The pros of single-sex schools
What can single-sex schools do for your child? First and foremost, they can offer an intuitive approach to learning. Many people believe that girls and boys learn differently, and so teaching should focus on and exploit those differences. For example, it is thought that room temperature can affect learning rates in male and female students. It follows that learning can be enhanced by adjusting the thermostat in gender-specific classrooms.
More importantly, teachers in single-sex schools can be trained to teach in gender-specific ways – ensuring higher rates of success for your child.

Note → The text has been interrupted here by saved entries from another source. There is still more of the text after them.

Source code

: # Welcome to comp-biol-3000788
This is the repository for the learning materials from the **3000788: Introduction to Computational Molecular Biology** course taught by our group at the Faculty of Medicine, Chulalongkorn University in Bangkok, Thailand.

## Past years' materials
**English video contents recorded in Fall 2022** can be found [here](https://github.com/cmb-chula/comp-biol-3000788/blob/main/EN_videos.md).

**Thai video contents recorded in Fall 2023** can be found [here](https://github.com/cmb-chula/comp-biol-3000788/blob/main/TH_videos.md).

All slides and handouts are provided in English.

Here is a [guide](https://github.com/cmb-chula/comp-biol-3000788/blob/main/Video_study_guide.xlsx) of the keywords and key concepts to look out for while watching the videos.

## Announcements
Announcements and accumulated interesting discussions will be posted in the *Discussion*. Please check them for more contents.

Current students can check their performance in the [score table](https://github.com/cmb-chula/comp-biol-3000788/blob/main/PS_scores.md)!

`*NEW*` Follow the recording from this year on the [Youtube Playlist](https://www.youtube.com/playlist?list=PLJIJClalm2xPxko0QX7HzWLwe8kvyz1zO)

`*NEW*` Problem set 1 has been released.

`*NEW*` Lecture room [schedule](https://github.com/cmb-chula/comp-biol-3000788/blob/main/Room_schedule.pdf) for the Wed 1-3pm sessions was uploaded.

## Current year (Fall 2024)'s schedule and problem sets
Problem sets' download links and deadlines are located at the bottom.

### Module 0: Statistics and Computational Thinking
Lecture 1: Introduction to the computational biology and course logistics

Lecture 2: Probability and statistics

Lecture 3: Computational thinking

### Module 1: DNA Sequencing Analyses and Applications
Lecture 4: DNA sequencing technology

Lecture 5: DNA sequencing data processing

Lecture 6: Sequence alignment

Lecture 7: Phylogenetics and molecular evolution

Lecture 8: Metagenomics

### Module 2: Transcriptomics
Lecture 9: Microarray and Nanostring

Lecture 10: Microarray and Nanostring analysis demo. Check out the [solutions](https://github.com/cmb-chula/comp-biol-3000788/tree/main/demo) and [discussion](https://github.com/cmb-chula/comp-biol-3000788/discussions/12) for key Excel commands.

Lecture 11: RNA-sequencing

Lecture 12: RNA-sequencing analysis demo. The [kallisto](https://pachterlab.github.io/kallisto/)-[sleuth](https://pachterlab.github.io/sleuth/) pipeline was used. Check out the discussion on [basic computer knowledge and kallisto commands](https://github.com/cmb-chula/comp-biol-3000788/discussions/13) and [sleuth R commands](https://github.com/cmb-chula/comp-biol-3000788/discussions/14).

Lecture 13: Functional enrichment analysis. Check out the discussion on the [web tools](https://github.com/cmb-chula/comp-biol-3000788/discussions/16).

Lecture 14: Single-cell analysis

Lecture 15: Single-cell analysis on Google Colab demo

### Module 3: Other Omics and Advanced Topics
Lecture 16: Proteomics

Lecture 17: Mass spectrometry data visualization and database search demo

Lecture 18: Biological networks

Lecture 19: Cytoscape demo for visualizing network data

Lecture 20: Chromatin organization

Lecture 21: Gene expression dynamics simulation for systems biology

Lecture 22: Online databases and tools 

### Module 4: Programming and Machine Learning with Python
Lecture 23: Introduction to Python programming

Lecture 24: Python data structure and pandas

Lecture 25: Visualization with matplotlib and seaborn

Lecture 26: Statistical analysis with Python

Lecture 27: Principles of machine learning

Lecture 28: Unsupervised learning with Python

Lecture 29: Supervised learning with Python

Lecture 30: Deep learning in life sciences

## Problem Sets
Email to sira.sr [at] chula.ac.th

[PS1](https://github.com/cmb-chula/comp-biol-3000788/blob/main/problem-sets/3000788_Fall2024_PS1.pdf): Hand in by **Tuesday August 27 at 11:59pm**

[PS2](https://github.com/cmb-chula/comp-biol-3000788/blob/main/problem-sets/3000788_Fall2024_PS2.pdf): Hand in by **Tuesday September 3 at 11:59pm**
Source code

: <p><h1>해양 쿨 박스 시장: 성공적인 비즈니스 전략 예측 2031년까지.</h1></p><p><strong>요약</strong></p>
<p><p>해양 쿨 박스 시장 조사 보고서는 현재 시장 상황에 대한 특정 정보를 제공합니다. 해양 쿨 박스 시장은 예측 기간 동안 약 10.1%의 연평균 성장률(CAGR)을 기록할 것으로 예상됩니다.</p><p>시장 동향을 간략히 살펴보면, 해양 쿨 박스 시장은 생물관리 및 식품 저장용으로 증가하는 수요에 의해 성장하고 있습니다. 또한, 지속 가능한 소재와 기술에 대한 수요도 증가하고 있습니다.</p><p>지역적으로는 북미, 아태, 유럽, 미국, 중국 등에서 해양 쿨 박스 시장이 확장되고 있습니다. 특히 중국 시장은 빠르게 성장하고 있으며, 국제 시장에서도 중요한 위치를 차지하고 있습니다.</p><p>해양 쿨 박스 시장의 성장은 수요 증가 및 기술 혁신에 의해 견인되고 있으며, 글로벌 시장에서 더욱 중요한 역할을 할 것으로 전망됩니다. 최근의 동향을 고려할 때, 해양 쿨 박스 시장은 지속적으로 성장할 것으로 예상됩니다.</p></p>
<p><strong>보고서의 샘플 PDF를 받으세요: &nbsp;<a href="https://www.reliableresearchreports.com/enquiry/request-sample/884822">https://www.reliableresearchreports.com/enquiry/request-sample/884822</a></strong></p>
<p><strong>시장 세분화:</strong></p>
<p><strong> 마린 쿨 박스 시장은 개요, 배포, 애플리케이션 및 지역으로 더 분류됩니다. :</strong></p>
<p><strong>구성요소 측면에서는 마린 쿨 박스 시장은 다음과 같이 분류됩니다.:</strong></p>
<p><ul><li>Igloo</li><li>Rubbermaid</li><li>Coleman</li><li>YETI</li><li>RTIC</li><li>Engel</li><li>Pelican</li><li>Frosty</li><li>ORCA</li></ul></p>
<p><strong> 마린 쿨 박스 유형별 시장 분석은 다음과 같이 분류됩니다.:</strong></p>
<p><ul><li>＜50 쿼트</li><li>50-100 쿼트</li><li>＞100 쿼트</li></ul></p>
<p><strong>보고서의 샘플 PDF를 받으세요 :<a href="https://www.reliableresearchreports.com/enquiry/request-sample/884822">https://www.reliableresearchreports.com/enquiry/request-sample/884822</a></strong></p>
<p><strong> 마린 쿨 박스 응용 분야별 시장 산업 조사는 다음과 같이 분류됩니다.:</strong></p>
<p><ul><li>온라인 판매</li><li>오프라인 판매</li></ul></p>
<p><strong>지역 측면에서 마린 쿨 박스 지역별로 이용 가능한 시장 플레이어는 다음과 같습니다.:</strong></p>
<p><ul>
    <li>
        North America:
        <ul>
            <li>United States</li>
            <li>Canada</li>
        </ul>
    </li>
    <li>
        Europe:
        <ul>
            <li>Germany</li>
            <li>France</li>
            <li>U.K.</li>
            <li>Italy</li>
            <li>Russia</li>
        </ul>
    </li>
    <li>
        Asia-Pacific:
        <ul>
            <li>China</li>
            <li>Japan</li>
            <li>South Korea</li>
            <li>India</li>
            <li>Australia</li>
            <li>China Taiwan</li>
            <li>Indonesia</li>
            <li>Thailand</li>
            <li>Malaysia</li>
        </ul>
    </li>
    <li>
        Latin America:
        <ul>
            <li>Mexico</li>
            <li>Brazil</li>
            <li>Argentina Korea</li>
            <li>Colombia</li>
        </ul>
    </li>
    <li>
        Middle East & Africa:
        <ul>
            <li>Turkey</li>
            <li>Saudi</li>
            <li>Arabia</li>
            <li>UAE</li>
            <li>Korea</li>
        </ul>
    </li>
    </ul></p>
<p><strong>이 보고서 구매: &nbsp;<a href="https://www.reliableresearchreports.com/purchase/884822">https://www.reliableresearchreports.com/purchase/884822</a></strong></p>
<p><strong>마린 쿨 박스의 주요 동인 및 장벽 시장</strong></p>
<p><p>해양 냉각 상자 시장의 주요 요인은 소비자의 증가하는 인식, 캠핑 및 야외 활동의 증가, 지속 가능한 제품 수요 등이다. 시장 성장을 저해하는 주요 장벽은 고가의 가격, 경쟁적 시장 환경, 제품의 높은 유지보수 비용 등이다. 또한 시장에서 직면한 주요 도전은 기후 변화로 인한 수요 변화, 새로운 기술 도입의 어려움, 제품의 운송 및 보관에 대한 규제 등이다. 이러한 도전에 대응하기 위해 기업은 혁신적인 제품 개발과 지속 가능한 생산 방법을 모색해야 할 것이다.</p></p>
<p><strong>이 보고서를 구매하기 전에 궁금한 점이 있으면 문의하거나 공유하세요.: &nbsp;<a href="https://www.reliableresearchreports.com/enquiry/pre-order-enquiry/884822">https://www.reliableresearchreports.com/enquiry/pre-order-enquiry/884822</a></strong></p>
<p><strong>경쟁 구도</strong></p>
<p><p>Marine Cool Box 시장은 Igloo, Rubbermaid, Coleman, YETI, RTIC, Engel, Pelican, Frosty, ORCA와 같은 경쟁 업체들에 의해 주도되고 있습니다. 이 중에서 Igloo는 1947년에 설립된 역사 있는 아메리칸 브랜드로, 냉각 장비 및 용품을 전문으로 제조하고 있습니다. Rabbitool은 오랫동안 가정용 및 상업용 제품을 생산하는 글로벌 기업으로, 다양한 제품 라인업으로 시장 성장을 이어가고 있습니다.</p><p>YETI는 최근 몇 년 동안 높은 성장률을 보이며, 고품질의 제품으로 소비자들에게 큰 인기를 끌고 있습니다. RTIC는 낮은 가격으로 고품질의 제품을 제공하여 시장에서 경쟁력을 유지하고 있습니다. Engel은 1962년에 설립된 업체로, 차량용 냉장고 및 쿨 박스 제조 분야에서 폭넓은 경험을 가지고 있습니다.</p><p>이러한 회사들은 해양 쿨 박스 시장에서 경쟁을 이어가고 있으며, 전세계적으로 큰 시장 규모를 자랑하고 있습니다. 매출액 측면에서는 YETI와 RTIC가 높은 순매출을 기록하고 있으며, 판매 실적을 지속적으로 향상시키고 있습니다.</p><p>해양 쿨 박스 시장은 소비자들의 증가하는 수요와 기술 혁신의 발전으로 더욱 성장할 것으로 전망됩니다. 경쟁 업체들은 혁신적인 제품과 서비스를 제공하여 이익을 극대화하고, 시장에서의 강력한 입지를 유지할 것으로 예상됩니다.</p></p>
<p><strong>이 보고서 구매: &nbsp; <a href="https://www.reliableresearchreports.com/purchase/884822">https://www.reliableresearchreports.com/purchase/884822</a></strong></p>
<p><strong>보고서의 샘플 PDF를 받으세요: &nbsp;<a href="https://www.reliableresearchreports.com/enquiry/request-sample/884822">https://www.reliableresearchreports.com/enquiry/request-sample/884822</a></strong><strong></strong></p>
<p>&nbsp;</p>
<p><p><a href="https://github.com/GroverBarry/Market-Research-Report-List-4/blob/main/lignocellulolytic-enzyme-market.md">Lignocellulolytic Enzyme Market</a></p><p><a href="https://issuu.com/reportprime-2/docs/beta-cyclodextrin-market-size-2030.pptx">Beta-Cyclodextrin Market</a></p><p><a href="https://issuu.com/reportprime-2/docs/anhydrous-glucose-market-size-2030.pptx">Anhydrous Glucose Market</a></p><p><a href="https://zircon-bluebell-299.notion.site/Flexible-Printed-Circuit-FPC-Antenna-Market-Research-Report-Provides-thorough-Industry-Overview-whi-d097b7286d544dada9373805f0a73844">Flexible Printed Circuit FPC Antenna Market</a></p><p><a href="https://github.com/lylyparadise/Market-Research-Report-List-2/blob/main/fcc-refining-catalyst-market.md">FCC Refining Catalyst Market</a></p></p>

In a compendium of studies published by the National Association for Single Sex Education (NASSE), the following important conclusions, from a variety of countries and studies, were found:
Single-sex schools produce students who attend college at a higher rate, and perform better on college entrance exams.
Grades are better in single-sex schools, especially but not limited to when teachers receive training to teach specifically for those genders.
In single-sex schools, boys tend to get better grades in English and foreign languages, and girls get better grades in maths and science.
Single-sex schools have students who outperform students at coed schools.
Students at single-sex schools benefit from improved self-confidence and belief in their own strengths.
These are just a few of the many findings that confirm that single-sex schools offer opportunities for better grades and performance for their students. The ability to remove distractions and gender stereotyping creates a learning environment that produces well-rounded and successful students, and adults.
You don’t need to rely on these studies. The best way for you to decide whether single-sex education is best, based on grades or other factors, is to examine the school yourself. For example, the Hornsey School for Girls offers detailed information on its successful educational programs. The Hornsey School has seen its students achieve great progress in nearly every academic area. Its excellent teaching staff is also responsible for success in the school’s performing arts programs and programs for students with disabilities. Taking a look at the school’s history will tell you if it’s a good fit.
The cons of single-sex schools
Single-sex education is not without controversy. Advocates for coeducational classes believe that single-sex schools are artificial environments and those students need to learn to get on with both genders for the sake of their future adult life. Others believe that teachers can adapt their teaching in coed classes to catch up to, and match, the results of single sex classes. Researchers disagree on whether boys or girls benefit more from single-sex education, making it difficult to unequivocally say that it benefits one sex more than the other.
Regardless of the dissent, research seems to bear out that grades are better in single-sex schools. They are certainly worth considering when you are looking at the long-term success of your child.